Our primary method for classifying articles by news event and primary topic was zero-shot learning. This is a type of problem in machine learning where a model needs to predict the class (the news event or primary topic) that an article belongs to without having observed any examples of classes before. In lieu of labelled data, the auxiliary information we provided to the model was textual description: primary topics (such as “law enforcement/crime”) were augmented with definitions and other descriptive text.
For this project, we used a pre-trained MultiNLI (Natural Language Inference) sequence-pair classifier based on the open-source Bart model developed by Meta. Primary topics included law enforcement/crime, the NHS/health (including the Covid-19 pandemic), business and the economy, local government/politics, education and weather. The remaining articles could not be classified into one of the topics above and were placed into a category of “local interest stories”, such as community events or issues. Single topics were selected based on keyword weighing, with keywords highly suggestive or relevant to a primary topic given the greatest weight: for example, “sentencing” and “solicitor” are highly relevant to law enforcement/crime, the name of specific councils for local government/politics, etc. This was cross-checked against the outputs from the zero-shot classification models, which assigned a probability score for each primary topic (a news article would have separate scores for law enforcement/crime, the NHS/health, education, etc.).

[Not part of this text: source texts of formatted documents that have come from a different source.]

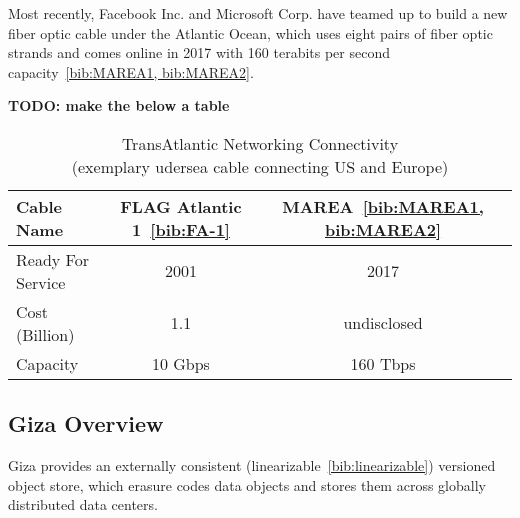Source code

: 
Most recently, Facebook Inc. and Microsoft Corp. have teamed up to build a new fiber optic cable under the Atlantic Ocean, which uses eight pairs of fiber optic strands and comes online in 2017 with 160 terabits per second capacity~\ref{bib:MAREA1, bib:MAREA2}.

{\bf TODO: make the below a table}

\begin{table}[thp]
\centering
\begin{tabular}{|l|c|c|}
\hline
Cable Name                      & FLAG Atlantic 1~\ref{bib:FA-1}    & MAREA~\ref{bib:MAREA1, bib:MAREA2}
\\ \hline \hline
Ready For Service               & 2001                              & 2017
\\ \hline
Cost (Billion)                  & 1.1                               & undisclosed
\\ \hline
Capacity                        & 10 Gbps                           & 160 Tbps
\\ \hline \hline
\end{tabular}
\caption{TransAtlantic Networking Connectivity \\ (exemplary udersea cable connecting US and Europe)}
\label{tab:mears}
\end{table}


\subsection{Giza Overview}

Giza provides an externally consistent (linearizable~\ref{bib:linearizable}) versioned object store, which erasure codes data objects and stores them across globally distributed data centers.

Although our approach to data collection and analysis had several important limitations (in particular, we were limited to accessing the articles that News API had collected, or that news providers had optimised for search engine optimisation or posted on social media), this approach is still valuable as it significantly expands the number of articles that can be included in the analysis. In comparison, previous research had relied on manual methods to extract top articles on website homepages for content analysis.
Our much-larger sample size thus provided the most comprehensive view of the online local media landscape in the UK to date, including both the magnitude of articles published as well as their content and structure. This meant that our research significantly expands the existing evidence base, informing the broader discussion around the role of the BBC in commercial markets and the long-term sustainability of local news in an increasingly digital, post-COVID-19 world.